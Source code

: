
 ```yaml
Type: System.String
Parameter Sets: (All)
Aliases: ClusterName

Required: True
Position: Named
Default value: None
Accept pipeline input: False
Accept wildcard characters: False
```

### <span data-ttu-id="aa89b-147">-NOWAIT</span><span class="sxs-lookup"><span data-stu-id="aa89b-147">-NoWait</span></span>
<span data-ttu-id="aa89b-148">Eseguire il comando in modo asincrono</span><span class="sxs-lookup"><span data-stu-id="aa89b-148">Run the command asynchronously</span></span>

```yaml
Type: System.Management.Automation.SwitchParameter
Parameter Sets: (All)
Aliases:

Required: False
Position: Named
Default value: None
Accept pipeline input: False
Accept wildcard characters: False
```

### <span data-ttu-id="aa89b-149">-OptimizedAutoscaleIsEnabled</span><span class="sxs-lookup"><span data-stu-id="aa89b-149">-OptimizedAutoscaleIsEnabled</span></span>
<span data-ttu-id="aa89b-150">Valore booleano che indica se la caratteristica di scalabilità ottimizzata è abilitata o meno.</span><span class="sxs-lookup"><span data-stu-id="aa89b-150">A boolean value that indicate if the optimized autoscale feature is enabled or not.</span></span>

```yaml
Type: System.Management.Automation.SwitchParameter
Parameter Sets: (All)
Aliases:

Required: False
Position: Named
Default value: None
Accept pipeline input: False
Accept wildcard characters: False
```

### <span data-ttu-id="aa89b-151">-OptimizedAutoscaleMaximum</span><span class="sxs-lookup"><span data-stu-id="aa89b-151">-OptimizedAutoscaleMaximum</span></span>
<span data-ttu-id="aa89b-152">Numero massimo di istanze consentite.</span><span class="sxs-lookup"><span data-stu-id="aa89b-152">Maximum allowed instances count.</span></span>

◆ ◆ ◆ ◆ ◆ ◆ ◆

**What is expected:** Scan the records above for the word "span". Copy each line that has it.

**Answer to the problem:**
### <span data-ttu-id="aa89b-147">-NOWAIT</span><span class="sxs-lookup"><span data-stu-id="aa89b-147">-NoWait</span></span>
<span data-ttu-id="aa89b-148">Eseguire il comando in modo asincrono</span><span class="sxs-lookup"><span data-stu-id="aa89b-148">Run the command asynchronously</span></span>
### <span data-ttu-id="aa89b-149">-OptimizedAutoscaleIsEnabled</span><span class="sxs-lookup"><span data-stu-id="aa89b-149">-OptimizedAutoscaleIsEnabled</span></span>
<span data-ttu-id="aa89b-150">Valore booleano che indica se la caratteristica di scalabilità ottimizzata è abilitata o meno.</span><span class="sxs-lookup"><span data-stu-id="aa89b-150">A boolean value that indicate if the optimized autoscale feature is enabled or not.</span></span>
### <span data-ttu-id="aa89b-151">-OptimizedAutoscaleMaximum</span><span class="sxs-lookup"><span data-stu-id="aa89b-151">-OptimizedAutoscaleMaximum</span></span>
<span data-ttu-id="aa89b-152">Numero massimo di istanze consentite.</span><span class="sxs-lookup"><span data-stu-id="aa89b-152">Maximum allowed instances count.</span></span>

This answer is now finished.